Synthesis and NMR characterization of regiocontrolled starch alkyl ethers

Abstract

Selective polysaccharide functionalization is of importance in molecular and supramolecular structure design and the development of new products and properties. As a typical partially branched polysaccharide, starch (72% amylopectin) was selectively and completely alkylated in the secondary positions. Starting from 6-O-thexyldimethylsilyl starch (6-O-TDS starch) prepared regiocontrolled, an effective alkylation takes place by using methyl iodide and benzyl bromide, respectively, and sodium hydride as a base in THF solution. Under these conditions, the silyl ether linkages are stable. The subsequent desilylation proceeded with tetra-n-butylammonium fluoride (TBAF) under mild conditions to form the alkyl starches without cleavage of the alkyl ether linkage.

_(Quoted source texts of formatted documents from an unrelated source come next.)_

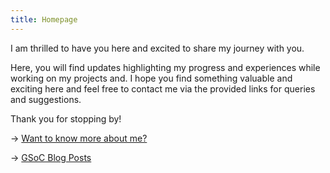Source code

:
 ```yaml
---
title: Homepage
---
```



I am thrilled to have you here and excited to share my journey with you.

Here, you will find updates highlighting my progress and experiences while working on my projects and. I hope you find something valuable and exciting here and feel free to contact me via the provided links for queries and suggestions.

Thank you for stopping by!

→ [Want to know more about me?](about) 

→ [GSoC Blog Posts](/articles)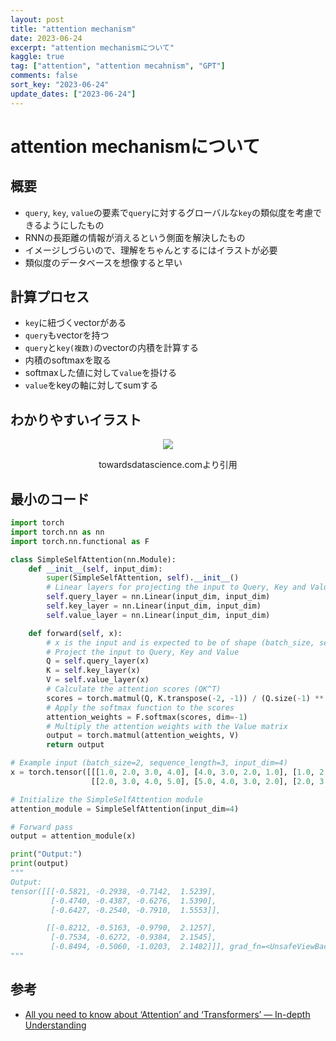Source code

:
 ```yaml
---
layout: post
title: "attention mechanism" 
date: 2023-06-24
excerpt: "attention mechanismについて"
kaggle: true
tag: ["attention", "attention mecahnism", "GPT"]
comments: false
sort_key: "2023-06-24"
update_dates: ["2023-06-24"]
---
```


# attention mechanismについて

## 概要
 - `query`, `key`, `value`の要素で`query`に対するグローバルな`key`の類似度を考慮できるようにしたもの
 - RNNの長距離の情報が消えるという側面を解決したもの
 - イメージしづらいので、理解をちゃんとするにはイラストが必要
 - 類似度のデータベースを想像すると早い

## 計算プロセス
 - `key`に紐づくvectorがある
 - `query`もvectorを持つ
 - `query`と`key(複数)`のvectorの内積を計算する
 - 内積のsoftmaxを取る
 - softmaxした値に対して`value`を掛ける
 - `value`をkeyの軸に対してsumする

## わかりやすいイラスト

<div align="center">
  <img src="https://f004.backblazeb2.com/file/gimpeik/Images/Screenshot+2023-06-24+at+14.52.45.png">
  <p> towardsdatascience.comより引用 </p>
</div>


## 最小のコード

```python
import torch
import torch.nn as nn
import torch.nn.functional as F

class SimpleSelfAttention(nn.Module):
    def __init__(self, input_dim):
        super(SimpleSelfAttention, self).__init__()
        # Linear layers for projecting the input to Query, Key and Value
        self.query_layer = nn.Linear(input_dim, input_dim)
        self.key_layer = nn.Linear(input_dim, input_dim)
        self.value_layer = nn.Linear(input_dim, input_dim)

    def forward(self, x):
        # x is the input and is expected to be of shape (batch_size, sequence_length, input_dim)
        # Project the input to Query, Key and Value
        Q = self.query_layer(x)
        K = self.key_layer(x)
        V = self.value_layer(x)
        # Calculate the attention scores (QK^T)
        scores = torch.matmul(Q, K.transpose(-2, -1)) / (Q.size(-1) ** 0.5)
        # Apply the softmax function to the scores
        attention_weights = F.softmax(scores, dim=-1)
        # Multiply the attention weights with the Value matrix
        output = torch.matmul(attention_weights, V)
        return output

# Example input (batch_size=2, sequence_length=3, input_dim=4)
x = torch.tensor([[[1.0, 2.0, 3.0, 4.0], [4.0, 3.0, 2.0, 1.0], [1.0, 2.0, 1.0, 1.0]],
                  [[2.0, 3.0, 4.0, 5.0], [5.0, 4.0, 3.0, 2.0], [2.0, 3.0, 2.0, 2.0]]])

# Initialize the SimpleSelfAttention module
attention_module = SimpleSelfAttention(input_dim=4)

# Forward pass
output = attention_module(x)

print("Output:")
print(output)
"""
Output:
tensor([[[-0.5821, -0.2938, -0.7142,  1.5239],
         [-0.4740, -0.4387, -0.6276,  1.5390],
         [-0.6427, -0.2540, -0.7910,  1.5553]],

        [[-0.8212, -0.5163, -0.9790,  2.1257],
         [-0.7534, -0.6272, -0.9384,  2.1545],
         [-0.8494, -0.5060, -1.0203,  2.1482]]], grad_fn=<UnsafeViewBackward0>)
"""
```

## 参考
 - [All you need to know about ‘Attention’ and ‘Transformers’ — In-depth Understanding](https://towardsdatascience.com/all-you-need-to-know-about-attention-and-transformers-in-depth-understanding-part-1-552f0b41d021)

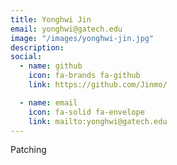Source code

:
 ```yaml
---
title: Yonghwi Jin
email: yonghwi@gatech.edu
image: "/images/yonghwi-jin.jpg"
description: 
social:
  - name: github
    icon: fa-brands fa-github
    link: https://github.com/Jinmo/

  - name: email
    icon: fa-solid fa-envelope
    link: mailto:yonghwi@gatech.edu
---
```


Patching

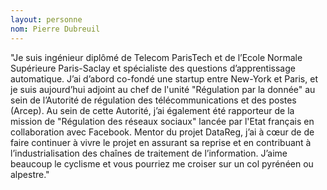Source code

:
 ```yaml
---
layout: personne
nom: Pierre Dubreuil
---
```


"Je suis ingénieur diplômé de Telecom ParisTech et de l’Ecole Normale Supérieure Paris-Saclay et spécialiste des questions d’apprentissage automatique.
J’ai d’abord co-fondé une startup entre New-York et Paris, et je suis aujourd’hui adjoint au chef de l'unité "Régulation par la donnée" au sein de l’Autorité de régulation des télécommunications et des postes (Arcep). 
Au sein de cette Autorité, j’ai également été rapporteur de la mission de "Régulation des réseaux sociaux" lancée par l'Etat français en collaboration avec Facebook. 
Mentor du projet DataReg, j’ai à cœur de de faire continuer à vivre le projet en assurant sa reprise et en contribuant à l’industrialisation des chaînes de traitement de l’information. 
J’aime beaucoup le cyclisme et vous pourriez me croiser sur un col pyrénéen ou alpestre."
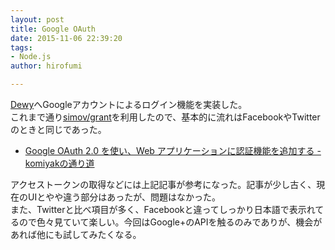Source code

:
 ```yaml
---
layout: post
title: Google OAuth
date: 2015-11-06 22:39:20
tags:
- Node.js
author: hirofumi

---
```

[Dewy](https://jp.dewy.me/)へGoogleアカウントによるログイン機能を実装した。  
これまで通り[simov/grant](https://github.com/simov/grant)を利用したので、基本的に流れはFacebookやTwitterのときと同じであった。

-   [Google OAuth 2.0 を使い、Web アプリケーションに認証機能を追加する - komiyakの通り道](http://d.hatena.ne.jp/komiyak/20141103/1415016929)

アクセストークンの取得などには上記記事が参考になった。記事が少し古く、現在のUIとやや違う部分はあったが、問題はなかった。  
また、Twitterと比べ項目が多く、Facebookと違ってしっかり日本語で表示れてるので色々見ていて楽しい。今回はGoogle+のAPIを触るのみでありが、機会があれば他にも試してみたくなる。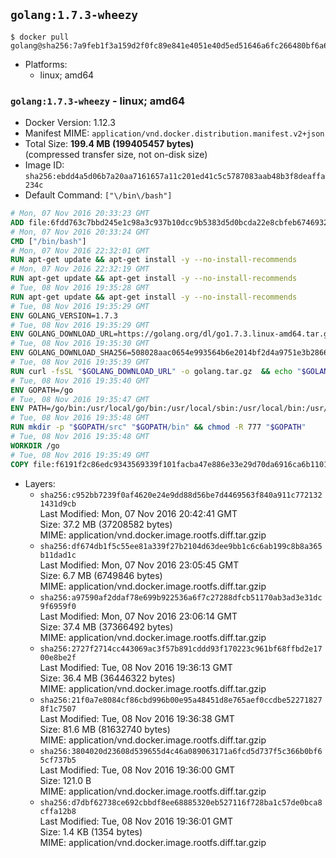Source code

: ## `golang:1.7.3-wheezy`

```console
$ docker pull golang@sha256:7a9feb1f3a159d2f0fc89e841e4051e40d5ed51646a6fc266480bf6a6d349981
```

-	Platforms:
	-	linux; amd64

### `golang:1.7.3-wheezy` - linux; amd64

-	Docker Version: 1.12.3
-	Manifest MIME: `application/vnd.docker.distribution.manifest.v2+json`
-	Total Size: **199.4 MB (199405457 bytes)**  
	(compressed transfer size, not on-disk size)
-	Image ID: `sha256:ebdd4a5d06b7a20aa7161657a11c201ed41c5c5787083aab48b3f8deaffa234c`
-	Default Command: `["\/bin\/bash"]`

```dockerfile
# Mon, 07 Nov 2016 20:33:23 GMT
ADD file:6fdd763c7bbd245e1c98a3c937b10dcc9b5383d5d0bcda22e8cbfeb6746932da in / 
# Mon, 07 Nov 2016 20:33:24 GMT
CMD ["/bin/bash"]
# Mon, 07 Nov 2016 22:32:01 GMT
RUN apt-get update && apt-get install -y --no-install-recommends 		ca-certificates 		curl 		wget 	&& rm -rf /var/lib/apt/lists/*
# Mon, 07 Nov 2016 22:32:19 GMT
RUN apt-get update && apt-get install -y --no-install-recommends 		bzr 		git 		mercurial 		openssh-client 		subversion 				procps 	&& rm -rf /var/lib/apt/lists/*
# Tue, 08 Nov 2016 19:35:28 GMT
RUN apt-get update && apt-get install -y --no-install-recommends 		g++ 		gcc 		libc6-dev 		make 		pkg-config 	&& rm -rf /var/lib/apt/lists/*
# Tue, 08 Nov 2016 19:35:29 GMT
ENV GOLANG_VERSION=1.7.3
# Tue, 08 Nov 2016 19:35:29 GMT
ENV GOLANG_DOWNLOAD_URL=https://golang.org/dl/go1.7.3.linux-amd64.tar.gz
# Tue, 08 Nov 2016 19:35:30 GMT
ENV GOLANG_DOWNLOAD_SHA256=508028aac0654e993564b6e2014bf2d4a9751e3b286661b0b0040046cf18028e
# Tue, 08 Nov 2016 19:35:39 GMT
RUN curl -fsSL "$GOLANG_DOWNLOAD_URL" -o golang.tar.gz 	&& echo "$GOLANG_DOWNLOAD_SHA256  golang.tar.gz" | sha256sum -c - 	&& tar -C /usr/local -xzf golang.tar.gz 	&& rm golang.tar.gz
# Tue, 08 Nov 2016 19:35:40 GMT
ENV GOPATH=/go
# Tue, 08 Nov 2016 19:35:47 GMT
ENV PATH=/go/bin:/usr/local/go/bin:/usr/local/sbin:/usr/local/bin:/usr/sbin:/usr/bin:/sbin:/bin
# Tue, 08 Nov 2016 19:35:48 GMT
RUN mkdir -p "$GOPATH/src" "$GOPATH/bin" && chmod -R 777 "$GOPATH"
# Tue, 08 Nov 2016 19:35:48 GMT
WORKDIR /go
# Tue, 08 Nov 2016 19:35:49 GMT
COPY file:f6191f2c86edc9343569339f101facba47e886e33e29d70da6916ca6b1101a53 in /usr/local/bin/ 
```

-	Layers:
	-	`sha256:c952bb7239f0af4620e24e9dd88d56be7d4469563f840a911c7721321431d9cb`  
		Last Modified: Mon, 07 Nov 2016 20:42:41 GMT  
		Size: 37.2 MB (37208582 bytes)  
		MIME: application/vnd.docker.image.rootfs.diff.tar.gzip
	-	`sha256:df674db1f5c55ee81a339f27b2104d63dee9bb1c6c6ab199c8b8a365b11dad1c`  
		Last Modified: Mon, 07 Nov 2016 23:05:45 GMT  
		Size: 6.7 MB (6749846 bytes)  
		MIME: application/vnd.docker.image.rootfs.diff.tar.gzip
	-	`sha256:a97590af2ddaf78e699b922536a6f7c27288dfcb51170ab3ad3e31dc9f6959f0`  
		Last Modified: Mon, 07 Nov 2016 23:06:14 GMT  
		Size: 37.4 MB (37366492 bytes)  
		MIME: application/vnd.docker.image.rootfs.diff.tar.gzip
	-	`sha256:2727f2714cc443069ac3f57b891cddd93f170223c961bf68ffbd2e1700e8be2f`  
		Last Modified: Tue, 08 Nov 2016 19:36:13 GMT  
		Size: 36.4 MB (36446322 bytes)  
		MIME: application/vnd.docker.image.rootfs.diff.tar.gzip
	-	`sha256:21f0a7e8084cf86cbd996b00e95a48451d8e765aef0ccdbe522718278f1c7507`  
		Last Modified: Tue, 08 Nov 2016 19:36:38 GMT  
		Size: 81.6 MB (81632740 bytes)  
		MIME: application/vnd.docker.image.rootfs.diff.tar.gzip
	-	`sha256:3804020d23608d539655d4c46a089063171a6fcd5d737f5c366b0bf65cf737b5`  
		Last Modified: Tue, 08 Nov 2016 19:36:00 GMT  
		Size: 121.0 B  
		MIME: application/vnd.docker.image.rootfs.diff.tar.gzip
	-	`sha256:d7dbf62738ce692cbbdf8ee68885320eb527116f728ba1c57de0bca8cffa12b8`  
		Last Modified: Tue, 08 Nov 2016 19:36:01 GMT  
		Size: 1.4 KB (1354 bytes)  
		MIME: application/vnd.docker.image.rootfs.diff.tar.gzip

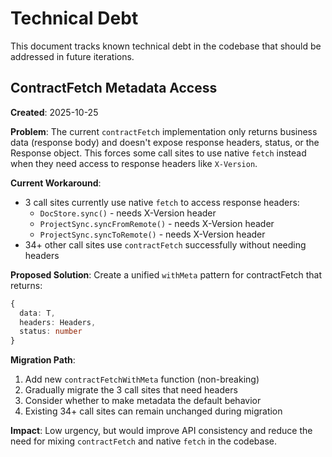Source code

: # Technical Debt

This document tracks known technical debt in the codebase that should be addressed in future iterations.

## ContractFetch Metadata Access

**Created**: 2025-10-25

**Problem**: The current `contractFetch` implementation only returns business data (response body) and doesn't expose response headers, status, or the Response object. This forces some call sites to use native `fetch` instead when they need access to response headers like `X-Version`.

**Current Workaround**:

- 3 call sites currently use native `fetch` to access response headers:
  - `DocStore.sync()` - needs X-Version header
  - `ProjectSync.syncFromRemote()` - needs X-Version header
  - `ProjectSync.syncToRemote()` - needs X-Version header
- 34+ other call sites use `contractFetch` successfully without needing headers

**Proposed Solution**: Create a unified `withMeta` pattern for contractFetch that returns:

```typescript
{
  data: T,
  headers: Headers,
  status: number
}
```

**Migration Path**:

1. Add new `contractFetchWithMeta` function (non-breaking)
2. Gradually migrate the 3 call sites that need headers
3. Consider whether to make metadata the default behavior
4. Existing 34+ call sites can remain unchanged during migration

**Impact**: Low urgency, but would improve API consistency and reduce the need for mixing `contractFetch` and native `fetch` in the codebase.
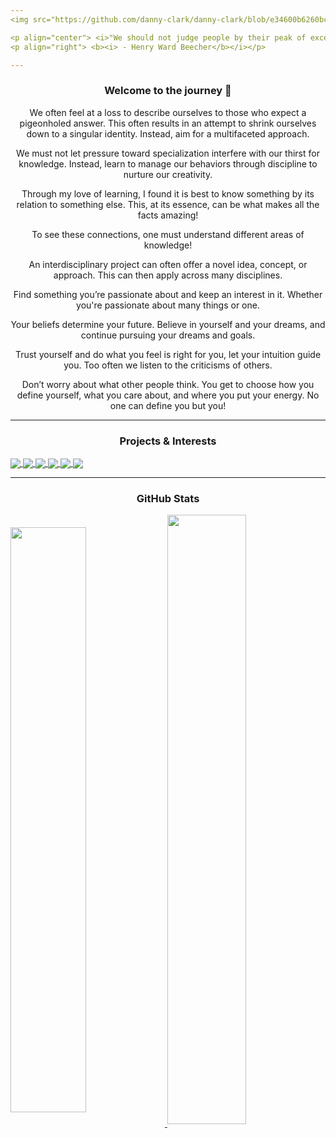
 ```yaml
---
<img src="https://github.com/danny-clark/danny-clark/blob/e34600b6260bc9b71d97b65a0a1dbec7a592edca/header.gif" width="1000" height="250" />

<p align="center"> <i>"We should not judge people by their peak of excellence; but by the distance they have traveled from the point where they started."</i></p>
<p align="right"> <b><i> - Henry Ward Beecher</b></i></p>

---
```

<h3 align="center"><b> Welcome to the journey  👋</b></h3>

<p align="center"> We often feel at a loss to describe ourselves to those who expect a pigeonholed answer. This often results in an attempt to shrink ourselves down to a singular identity. Instead, aim for a multifaceted approach. </p>
<p align="center"> We must not let pressure toward specialization interfere with our thirst for knowledge. Instead, learn to manage our behaviors through discipline to nurture our creativity. </p>
<p align="center"> Through my love of learning, I found it is best to know something by its relation to something else. This, at its essence, can be what makes all the facts amazing! </p>
<p align="center"> To see these connections, one must understand different areas of knowledge! </p>
<p align="center"> An interdisciplinary project can often offer a novel idea, concept, or approach. This can then apply across many disciplines. </p>
<p align="center"> Find something you’re passionate about and keep an interest in it. Whether you're passionate about many things or one. </p>
<p align="center"> Your beliefs determine your future. Believe in yourself and your dreams, and continue pursuing your dreams and goals. </p>
<p align="center"> Trust yourself and do what you feel is right for you, let your intuition guide you. Too often we listen to the criticisms of others. </p>
<p align="center"> Don’t worry about what other people think. You get to choose how you define yourself, what you care about, and where you put your energy. No one can define you but you! </p>

---
<h3 align="center"<b> Projects & Interests </b></h3>

<a href="https://github.com/danny-clark/A.I">
  <img align="center" src="https://github-readme-stats.vercel.app/api/pin/?username=danny-clark&repo=A.I&theme=github_dark" />
</a>

<a href="https://github.com/danny-clark/Robotics">
  <img align="center" src="https://github-readme-stats.vercel.app/api/pin/?username=danny-clark&repo=Robotics&theme=github_dark" />
</a>

<a href="https://github.com/danny-clark/Blockchain">
  <img align="center" src="https://github-readme-stats.vercel.app/api/pin/?username=danny-clark&repo=Blockchain&theme=github_dark" />
</a>

<a href="https://github.com/danny-clark/Neuromorphic">
  <img align="center" src="https://github-readme-stats.vercel.app/api/pin/?username=danny-clark&repo=Neuromorphic&theme=github_dark" />
</a>

<a href="https://github.com/danny-clark/Unreal-Engine">
  <img align="center" src="https://github-readme-stats.vercel.app/api/pin/?username=danny-clark&repo=Unreal-Engine&theme=github_dark" />
</a>

<a href="https://github.com/danny-clark/Quantum-Computing">
  <img align="center" src="https://github-readme-stats.vercel.app/api/pin/?username=danny-clark&repo=Quantum-Computing&theme=github_dark" />
</a>

---
<h3 align="center"><b> GitHub Stats </b></h3>

<a href="https://github.com/danny-clark/github-readme-stats">
  <img align="center" src="https://github-readme-stats.vercel.app/api?username=danny-clark&show_icons=true&theme=github_dark&hide_title=true&layout=compact" width="49%" />
</a>

<a href="https://github.com/danny-clark/github-readme-stats">
  <img align="center" src="https://github-readme-stats.vercel.app/api/top-langs/?username=danny-clark&layout=compact&show_icons=true&theme=github_dark" width="50%" />
</a>

<!--
**danielclark00/danielclark00** is a ✨ _special_ ✨ repository because its `README.md` (this file) appears on your GitHub profile.

Here are some ideas to get you started:

- 🔭 I’m currently working on ...
- 🌱 I’m currently learning ...
- 👯 I’m looking to collaborate on ...
- 🤔 I’m looking for help with ...
- 💬 Ask me about ...
- 📫 How to reach me: ...
- 😄 Pronouns: ...
- ⚡ Fun fact: ...
-->
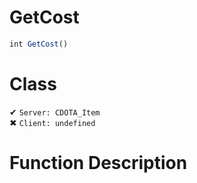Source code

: # GetCost
```js
int GetCost()
```
# Class
✔ `Server: CDOTA_Item`  
✖ `Client: undefined`  

# Function Description

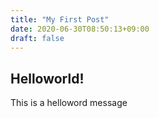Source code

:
```yaml
---
title: "My First Post"
date: 2020-06-30T08:50:13+09:00
draft: false
---
```


## Helloworld!

This is a helloword message
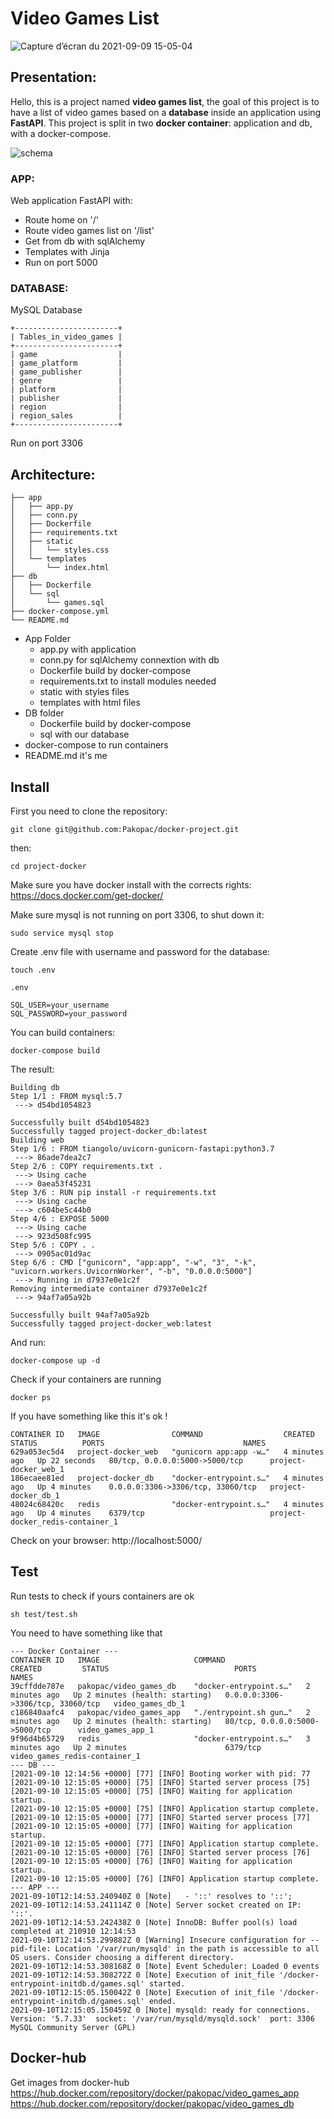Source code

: # Video Games List
![Capture d’écran du 2021-09-09 15-05-04](https://user-images.githubusercontent.com/33722914/132691149-7811732d-93af-4c87-8d4e-2577892497b6.png)

## Presentation:
Hello, this is a project named <b>video games list</b>, the goal of this project is to have a list of video games based on a <b>database</b> inside an application using <b>FastAPI</b>.
This project is split in two <b>docker container</b>: application and db, with a docker-compose.

![schema](https://user-images.githubusercontent.com/33722914/132901680-4455acb5-acd3-43be-9384-1a3da336b3f0.png)

### APP:
Web application FastAPI with:
* Route home on '/'
* Route video games list on '/list'
* Get from db with sqlAlchemy
* Templates with Jinja
* Run on port 5000

### DATABASE:
MySQL Database

```
+-----------------------+
| Tables_in_video_games |
+-----------------------+
| game                  |
| game_platform         |
| game_publisher        |
| genre                 |
| platform              |
| publisher             |
| region                |
| region_sales          |
+-----------------------+
```
Run on port 3306

## Architecture:
```
├── app
│   ├── app.py
│   ├── conn.py
│   ├── Dockerfile
│   ├── requirements.txt
│   ├── static
│   │   └── styles.css
│   └── templates
│       └── index.html
├── db
│   ├── Dockerfile
│   └── sql
│       └── games.sql
├── docker-compose.yml
└── README.md
```

* App Folder
    * app.py with application
    * conn.py for sqlAlchemy connextion with db
    * Dockerfile build by docker-compose
    * requirements.txt to install modules needed
    * static with styles files
    * templates with html files
* DB folder
    * Dockerfile build by docker-compose
    * sql with our database
* docker-compose to run containers
* README.md it's me


## Install
First you need to clone the repository:
```
git clone git@github.com:Pakopac/docker-project.git
```
then:
```
cd project-docker
```
Make sure you have docker install with the corrects rights: https://docs.docker.com/get-docker/

Make sure mysql is not running on port 3306, to shut down it:
```
sudo service mysql stop
```
Create .env file with username and password for the database:
```
touch .env
```
```
.env

SQL_USER=your_username
SQL_PASSWORD=your_password
```

You can build containers:
```
docker-compose build
```
The result:
```
Building db
Step 1/1 : FROM mysql:5.7
 ---> d54bd1054823

Successfully built d54bd1054823
Successfully tagged project-docker_db:latest
Building web
Step 1/6 : FROM tiangolo/uvicorn-gunicorn-fastapi:python3.7
 ---> 86ade7dea2c7
Step 2/6 : COPY requirements.txt .
 ---> Using cache
 ---> 0aea53f45231
Step 3/6 : RUN pip install -r requirements.txt
 ---> Using cache
 ---> c604be5c44b0
Step 4/6 : EXPOSE 5000
 ---> Using cache
 ---> 923d508fc995
Step 5/6 : COPY . .
 ---> 0905ac01d9ac
Step 6/6 : CMD ["gunicorn", "app:app", "-w", "3", "-k", "uvicorn.workers.UvicornWorker", "-b", "0.0.0.0:5000"]
 ---> Running in d7937e0e1c2f
Removing intermediate container d7937e0e1c2f
 ---> 94af7a05a92b

Successfully built 94af7a05a92b
Successfully tagged project-docker_web:latest
```
And run:
```
docker-compose up -d
```
Check if your containers are running
```
docker ps
```
If you have something like this it's ok !
```
CONTAINER ID   IMAGE                COMMAND                  CREATED         STATUS          PORTS                               NAMES
629a053ec5d4   project-docker_web   "gunicorn app:app -w…"   4 minutes ago   Up 22 seconds   80/tcp, 0.0.0.0:5000->5000/tcp      project-docker_web_1
186ecaee81ed   project-docker_db    "docker-entrypoint.s…"   4 minutes ago   Up 4 minutes    0.0.0.0:3306->3306/tcp, 33060/tcp   project-docker_db_1
48024c68420c   redis                "docker-entrypoint.s…"   4 minutes ago   Up 4 minutes    6379/tcp                            project-docker_redis-container_1
```

Check on your browser: http://localhost:5000/

## Test
Run tests to check if yours containers are ok
```
sh test/test.sh
```
You need to have something like that
```
--- Docker Container ---
CONTAINER ID   IMAGE                     COMMAND                  CREATED         STATUS                            PORTS                               NAMES
39cffdde787e   pakopac/video_games_db    "docker-entrypoint.s…"   2 minutes ago   Up 2 minutes (health: starting)   0.0.0.0:3306->3306/tcp, 33060/tcp   video_games_db_1
c186840aafc4   pakopac/video_games_app   "./entrypoint.sh gun…"   2 minutes ago   Up 2 minutes (health: starting)   80/tcp, 0.0.0.0:5000->5000/tcp      video_games_app_1
9f96d4b65729   redis                     "docker-entrypoint.s…"   3 minutes ago   Up 2 minutes                      6379/tcp                            video_games_redis-container_1
--- DB ---
[2021-09-10 12:14:56 +0000] [77] [INFO] Booting worker with pid: 77
[2021-09-10 12:15:05 +0000] [75] [INFO] Started server process [75]
[2021-09-10 12:15:05 +0000] [75] [INFO] Waiting for application startup.
[2021-09-10 12:15:05 +0000] [75] [INFO] Application startup complete.
[2021-09-10 12:15:05 +0000] [77] [INFO] Started server process [77]
[2021-09-10 12:15:05 +0000] [77] [INFO] Waiting for application startup.
[2021-09-10 12:15:05 +0000] [77] [INFO] Application startup complete.
[2021-09-10 12:15:05 +0000] [76] [INFO] Started server process [76]
[2021-09-10 12:15:05 +0000] [76] [INFO] Waiting for application startup.
[2021-09-10 12:15:05 +0000] [76] [INFO] Application startup complete.
--- APP ---
2021-09-10T12:14:53.240940Z 0 [Note]   - '::' resolves to '::';
2021-09-10T12:14:53.241114Z 0 [Note] Server socket created on IP: '::'.
2021-09-10T12:14:53.242438Z 0 [Note] InnoDB: Buffer pool(s) load completed at 210910 12:14:53
2021-09-10T12:14:53.299882Z 0 [Warning] Insecure configuration for --pid-file: Location '/var/run/mysqld' in the path is accessible to all OS users. Consider choosing a different directory.
2021-09-10T12:14:53.308168Z 0 [Note] Event Scheduler: Loaded 0 events
2021-09-10T12:14:53.308272Z 0 [Note] Execution of init_file '/docker-entrypoint-initdb.d/games.sql' started.
2021-09-10T12:15:05.150042Z 0 [Note] Execution of init_file '/docker-entrypoint-initdb.d/games.sql' ended.
2021-09-10T12:15:05.150459Z 0 [Note] mysqld: ready for connections.
Version: '5.7.33'  socket: '/var/run/mysqld/mysqld.sock'  port: 3306  MySQL Community Server (GPL)
```

## Docker-hub

Get images from docker-hub\
https://hub.docker.com/repository/docker/pakopac/video_games_app
https://hub.docker.com/repository/docker/pakopac/video_games_db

The pattern of functionalization could be analyzed by using the silyl atkyl ethers or subsequently 6-O-acetylated derivatives and multidimensional NMR techniques. In the case of the methyl ethers, the substituent distribution could be detected not only in the anhydroglucose units (AGUs), but also in the non-reducing end-groups (NEGs). As a result, the starch ethers are alkylated regiocontrolled in 2,3-di-O (AGU) and 2,3,4-tri-O (NEG) positions.